Your task.
The data below should be duplicated in full, unchanged.

···

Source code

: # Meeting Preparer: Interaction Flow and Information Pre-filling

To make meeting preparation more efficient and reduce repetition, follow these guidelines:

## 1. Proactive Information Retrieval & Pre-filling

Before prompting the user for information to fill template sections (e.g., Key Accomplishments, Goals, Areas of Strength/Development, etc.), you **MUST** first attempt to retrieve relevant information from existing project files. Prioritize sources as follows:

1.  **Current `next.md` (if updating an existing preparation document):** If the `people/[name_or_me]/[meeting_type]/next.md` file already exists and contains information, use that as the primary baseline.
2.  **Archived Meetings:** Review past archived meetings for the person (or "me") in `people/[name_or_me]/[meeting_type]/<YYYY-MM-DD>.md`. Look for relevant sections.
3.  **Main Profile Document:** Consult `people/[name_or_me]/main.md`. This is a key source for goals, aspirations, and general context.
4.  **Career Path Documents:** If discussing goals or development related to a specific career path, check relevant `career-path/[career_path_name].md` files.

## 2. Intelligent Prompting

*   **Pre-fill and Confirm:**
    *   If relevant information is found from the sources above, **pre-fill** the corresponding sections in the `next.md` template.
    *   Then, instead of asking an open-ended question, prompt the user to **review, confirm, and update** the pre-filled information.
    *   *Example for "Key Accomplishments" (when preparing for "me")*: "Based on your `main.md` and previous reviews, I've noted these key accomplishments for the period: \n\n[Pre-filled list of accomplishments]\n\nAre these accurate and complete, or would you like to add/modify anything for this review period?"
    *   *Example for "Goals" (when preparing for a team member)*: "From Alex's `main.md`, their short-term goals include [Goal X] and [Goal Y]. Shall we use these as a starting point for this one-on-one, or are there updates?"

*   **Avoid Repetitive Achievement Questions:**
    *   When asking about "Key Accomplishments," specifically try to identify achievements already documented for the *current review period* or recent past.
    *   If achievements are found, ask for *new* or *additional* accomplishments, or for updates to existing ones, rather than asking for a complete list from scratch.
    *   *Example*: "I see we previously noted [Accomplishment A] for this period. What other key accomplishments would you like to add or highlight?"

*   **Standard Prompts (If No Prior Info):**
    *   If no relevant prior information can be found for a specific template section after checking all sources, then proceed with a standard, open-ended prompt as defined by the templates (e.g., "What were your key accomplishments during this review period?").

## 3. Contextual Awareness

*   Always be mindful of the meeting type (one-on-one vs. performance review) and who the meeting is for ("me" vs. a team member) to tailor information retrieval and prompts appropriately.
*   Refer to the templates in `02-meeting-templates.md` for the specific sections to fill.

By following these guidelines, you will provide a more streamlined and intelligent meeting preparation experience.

···

Response box.
Source code

: # Meeting Preparer: Interaction Flow and Information Pre-filling

To make meeting preparation more efficient and reduce repetition, follow these guidelines:

## 1. Proactive Information Retrieval & Pre-filling

Before prompting the user for information to fill template sections (e.g., Key Accomplishments, Goals, Areas of Strength/Development, etc.), you **MUST** first attempt to retrieve relevant information from existing project files. Prioritize sources as follows:

1.  **Current `next.md` (if updating an existing preparation document):** If the `people/[name_or_me]/[meeting_type]/next.md` file already exists and contains information, use that as the primary baseline.
2.  **Archived Meetings:** Review past archived meetings for the person (or "me") in `people/[name_or_me]/[meeting_type]/<YYYY-MM-DD>.md`. Look for relevant sections.
3.  **Main Profile Document:** Consult `people/[name_or_me]/main.md`. This is a key source for goals, aspirations, and general context.
4.  **Career Path Documents:** If discussing goals or development related to a specific career path, check relevant `career-path/[career_path_name].md` files.

## 2. Intelligent Prompting

*   **Pre-fill and Confirm:**
    *   If relevant information is found from the sources above, **pre-fill** the corresponding sections in the `next.md` template.
    *   Then, instead of asking an open-ended question, prompt the user to **review, confirm, and update** the pre-filled information.
    *   *Example for "Key Accomplishments" (when preparing for "me")*: "Based on your `main.md` and previous reviews, I've noted these key accomplishments for the period: \n\n[Pre-filled list of accomplishments]\n\nAre these accurate and complete, or would you like to add/modify anything for this review period?"
    *   *Example for "Goals" (when preparing for a team member)*: "From Alex's `main.md`, their short-term goals include [Goal X] and [Goal Y]. Shall we use these as a starting point for this one-on-one, or are there updates?"

*   **Avoid Repetitive Achievement Questions:**
    *   When asking about "Key Accomplishments," specifically try to identify achievements already documented for the *current review period* or recent past.
    *   If achievements are found, ask for *new* or *additional* accomplishments, or for updates to existing ones, rather than asking for a complete list from scratch.
    *   *Example*: "I see we previously noted [Accomplishment A] for this period. What other key accomplishments would you like to add or highlight?"

*   **Standard Prompts (If No Prior Info):**
    *   If no relevant prior information can be found for a specific template section after checking all sources, then proceed with a standard, open-ended prompt as defined by the templates (e.g., "What were your key accomplishments during this review period?").

## 3. Contextual Awareness

*   Always be mindful of the meeting type (one-on-one vs. performance review) and who the meeting is for ("me" vs. a team member) to tailor information retrieval and prompts appropriately.
*   Refer to the templates in `02-meeting-templates.md` for the specific sections to fill.

By following these guidelines, you will provide a more streamlined and intelligent meeting preparation experience.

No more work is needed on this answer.